A 2016 drilling project into the peak ring of the crater strongly supported the hypothesis, and confirmed various matters that had been unclear until that point. These included the fact that the peak ring comprised granite (a rock found deep within the Earth) rather than typical sea floor rock, which had been shocked, melted, and ejected to the surface in minutes, and evidence of colossal seawater movement directly afterwards from sand deposits. Crucially, the cores also showed a near-complete absence of gypsum, a sulfate-containing rock, which would have been vaporized and dispersed as an aerosol into the atmosphere, confirming the presence of a probable link between the impact and global longer-term effects on the climate and food chain.

^ Renne, Paul R.; Deino, Alan L.; Hilgen, Frederik J.; Kuiper, Klaudia F.; Mark, Darren F.; Mitchell, William S.; Morgan, Leah E.; Mundil, Roland; Smit, Jan (7 February 2013). "Time Scales of Critical Events Around the Cretaceous-Paleogene Boundary". Science. 339 (6120): 684–687. Bibcode:2013Sci...339..684R. doi:10.1126/science.1230492. PMID 23393261. S2CID 6112274.
^ Smit, J; Hertogen, J (22 May 1980). "An extraterrestrial event at the Cretaceous-Tertiary boundary". Nature. 285 (5762): 198–200. Bibcode:1980Natur.285..198S. doi:10.1038/285198a0. S2CID 4339429.
^ Schulte, P.; et al. (2010). "The Chicxulub Asteroid Impact and Mass Extinction at the Cretaceous-Paleogene Boundary" (PDF). Science. 327 (5970): 1214–1218. Bibcode:2010Sci...327.1214S. doi:10.1126/science.1177265. PMID 20203042. S2CID 2659741.

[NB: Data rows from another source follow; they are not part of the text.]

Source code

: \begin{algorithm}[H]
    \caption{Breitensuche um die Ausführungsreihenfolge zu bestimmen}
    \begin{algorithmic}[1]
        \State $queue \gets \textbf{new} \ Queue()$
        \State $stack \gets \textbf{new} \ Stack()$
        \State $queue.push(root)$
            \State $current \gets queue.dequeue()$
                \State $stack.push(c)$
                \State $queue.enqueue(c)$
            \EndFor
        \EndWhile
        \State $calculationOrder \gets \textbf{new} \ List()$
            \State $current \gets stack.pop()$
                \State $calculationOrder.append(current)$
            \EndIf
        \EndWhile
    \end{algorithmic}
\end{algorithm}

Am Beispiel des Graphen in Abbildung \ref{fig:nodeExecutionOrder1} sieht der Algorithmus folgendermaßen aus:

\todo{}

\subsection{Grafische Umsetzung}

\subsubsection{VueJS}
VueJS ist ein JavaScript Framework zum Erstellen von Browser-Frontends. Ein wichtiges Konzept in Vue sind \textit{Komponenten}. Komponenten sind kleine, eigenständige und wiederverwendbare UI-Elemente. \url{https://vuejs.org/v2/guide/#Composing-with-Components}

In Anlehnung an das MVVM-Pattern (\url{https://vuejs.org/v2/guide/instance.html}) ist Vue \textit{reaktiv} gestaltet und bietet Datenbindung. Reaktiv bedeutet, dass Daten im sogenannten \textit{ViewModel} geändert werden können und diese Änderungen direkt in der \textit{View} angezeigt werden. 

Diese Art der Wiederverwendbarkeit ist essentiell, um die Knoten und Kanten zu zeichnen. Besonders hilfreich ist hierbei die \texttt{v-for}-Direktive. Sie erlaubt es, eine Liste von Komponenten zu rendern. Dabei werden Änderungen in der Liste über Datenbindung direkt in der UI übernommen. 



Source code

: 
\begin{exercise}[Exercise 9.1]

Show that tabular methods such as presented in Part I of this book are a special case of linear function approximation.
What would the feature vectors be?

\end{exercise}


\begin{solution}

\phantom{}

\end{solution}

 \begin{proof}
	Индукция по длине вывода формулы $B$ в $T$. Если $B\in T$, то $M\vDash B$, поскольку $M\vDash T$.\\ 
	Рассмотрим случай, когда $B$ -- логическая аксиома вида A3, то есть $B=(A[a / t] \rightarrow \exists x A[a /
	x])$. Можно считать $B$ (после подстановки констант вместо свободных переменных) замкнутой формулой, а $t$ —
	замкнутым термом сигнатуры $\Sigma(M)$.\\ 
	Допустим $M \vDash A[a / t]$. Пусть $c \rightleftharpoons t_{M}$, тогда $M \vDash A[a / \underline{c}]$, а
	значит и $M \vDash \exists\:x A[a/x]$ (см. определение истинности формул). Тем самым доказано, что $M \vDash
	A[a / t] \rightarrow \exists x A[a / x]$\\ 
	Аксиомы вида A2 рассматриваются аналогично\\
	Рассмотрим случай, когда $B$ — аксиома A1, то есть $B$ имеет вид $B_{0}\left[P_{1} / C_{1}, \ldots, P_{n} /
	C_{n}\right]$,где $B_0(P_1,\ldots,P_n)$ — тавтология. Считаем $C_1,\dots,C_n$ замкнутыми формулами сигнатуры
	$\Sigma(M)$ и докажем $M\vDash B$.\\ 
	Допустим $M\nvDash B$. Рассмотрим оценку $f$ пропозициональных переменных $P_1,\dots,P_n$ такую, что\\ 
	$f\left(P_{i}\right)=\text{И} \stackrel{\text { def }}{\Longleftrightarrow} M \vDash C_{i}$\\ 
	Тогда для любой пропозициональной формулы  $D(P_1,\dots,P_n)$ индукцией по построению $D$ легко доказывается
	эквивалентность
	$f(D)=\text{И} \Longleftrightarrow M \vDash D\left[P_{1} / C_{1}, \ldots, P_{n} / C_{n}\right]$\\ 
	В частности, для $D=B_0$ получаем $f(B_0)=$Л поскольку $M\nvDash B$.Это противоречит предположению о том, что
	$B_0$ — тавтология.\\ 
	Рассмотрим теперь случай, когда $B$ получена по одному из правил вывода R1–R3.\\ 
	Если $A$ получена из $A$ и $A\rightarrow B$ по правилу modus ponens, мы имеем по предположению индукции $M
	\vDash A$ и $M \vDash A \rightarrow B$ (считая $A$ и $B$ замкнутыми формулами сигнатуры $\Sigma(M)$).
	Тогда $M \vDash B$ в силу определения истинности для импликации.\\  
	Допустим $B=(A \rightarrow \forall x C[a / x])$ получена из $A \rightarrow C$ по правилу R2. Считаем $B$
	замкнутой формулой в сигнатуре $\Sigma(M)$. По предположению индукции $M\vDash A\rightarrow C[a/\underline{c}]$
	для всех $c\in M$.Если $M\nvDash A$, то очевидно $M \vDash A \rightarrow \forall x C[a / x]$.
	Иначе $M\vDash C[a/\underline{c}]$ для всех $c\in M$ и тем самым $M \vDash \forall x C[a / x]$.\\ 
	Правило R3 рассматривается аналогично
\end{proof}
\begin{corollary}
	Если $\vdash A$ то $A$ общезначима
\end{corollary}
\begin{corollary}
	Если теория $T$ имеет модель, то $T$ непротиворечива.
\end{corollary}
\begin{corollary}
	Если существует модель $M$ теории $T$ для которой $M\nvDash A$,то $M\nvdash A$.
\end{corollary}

[Renne2013-1] Renne, Paul R.; Deino, Alan L.; Hilgen, Frederik J.; Kuiper, Klaudia F.; Mark, Darren F.; Mitchell, William S.; Morgan, Leah E.; Mundil, Roland; Smit, Jan (7 February 2013). "Time Scales of Critical Events Around the Cretaceous-Paleogene Boundary". Science. 339 (6120): 684–687. Bibcode:2013Sci...339..684R. doi:10.1126/science.1230492. PMID 23393261. S2CID 6112274.

[2] Smit, J; Hertogen, J (22 May 1980). "An extraterrestrial event at the Cretaceous-Tertiary boundary". Nature. 285 (5762): 198–200. Bibcode:1980Natur.285..198S. doi:10.1038/285198a0. S2CID 4339429.

[3] Schulte, P.; et al. (2010). "The Chicxulub Asteroid Impact and Mass Extinction at the Cretaceous-Paleogene Boundary" (PDF). Science. 327 (5970): 1214–1218. Bibcode:2010Sci...327.1214S. doi:10.1126/science.1177265. PMID 20203042. S2CID 2659741.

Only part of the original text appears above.